Win Rate: The Most Important Performance Measure

A higher k-ratio indicates a higher positive consistency in trading performance. A ratio higher than or so is generally considered good. As with all Tradervue statistics, you can compare k-ratio between two different trading systems, for example, using the Compare reports.

Other popular styles requite high win rates because the payoff ratio is low. All About Expectancy Part Two.

DEFINITION of 'K-Ratio'

Balancing Win Rate and Risk-Reward in Day Trading Day traders must strike a balance between win rate and risk-reward. A high win rate means nothing if the risk-reward is very high, and great risk-reward ratio may mean nothing if the win rate is very low.

This new ratio, which he named the k-ratio, was focused on consistency of returns over time and could be applied to daily, weekly or monthly data. The k-ratio provides higher values for systems that produced higher returns with less deviation from a least-squares regression line of the equity curve.

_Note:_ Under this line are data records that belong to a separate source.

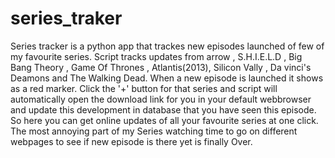 series_traker
=============
Series tracker is a python app that trackes new episodes launched of few of my favourite series.
Script tracks updates from arrow , S.H.I.E.L.D , Big Bang Theory , Game Of Thrones , Atlantis(2013), Silicon Vally , Da vinci's Deamons and The Walking Dead.
When a new episode is launched it shows as a red marker.
Click the '+' button for that series and script will automatically open the download link for you in your default webbrowser and update this development in database that you have seen this episode.
So here you can get online updates of all your favourite series at one click.
The most annoying part of my Series watching time to go on different webpages to see if new episode is there yet is finally Over.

A good overview of the k-ratio is provided by Zephyr Associates who, for incomprehensible reasons, decided that it would provide clarity if they renamed the original version of the k-ratio as the Zephyr k-ratio. Kestner has since modified the k-ratio twice, once in and then again in , so the three versions will be denoted here as k-ratio , k-ratio and k-ratio The figure above shows the first and last 10 entries in a table of rows of entries. The k-ratio is therefore calculated in our Excel example as:.

In , Kestner noted that in mid trader Bob Fuchs brought a small error to his attention regarding the scaling of the k-ratio.

The net effect of this change was that the version of the k-ratio was smaller than the version by the square root of the number of observations. The paper is freely available on SSRN by clicking here. The number of observations in a year is 4 for quarterly data, 12 for monthly data and for daily data. The absolute value of the k-ratio is really of little interest other than we want it to be positive and bigger is better.

However, I am convinced that TF systems with low win rate can never be robust. Trends have existed in markets for centuries, and it would be safe to assume that trends will exist in the future as long as herding behavior and psychology play a part in free markets. Yes, the topic is polarizing.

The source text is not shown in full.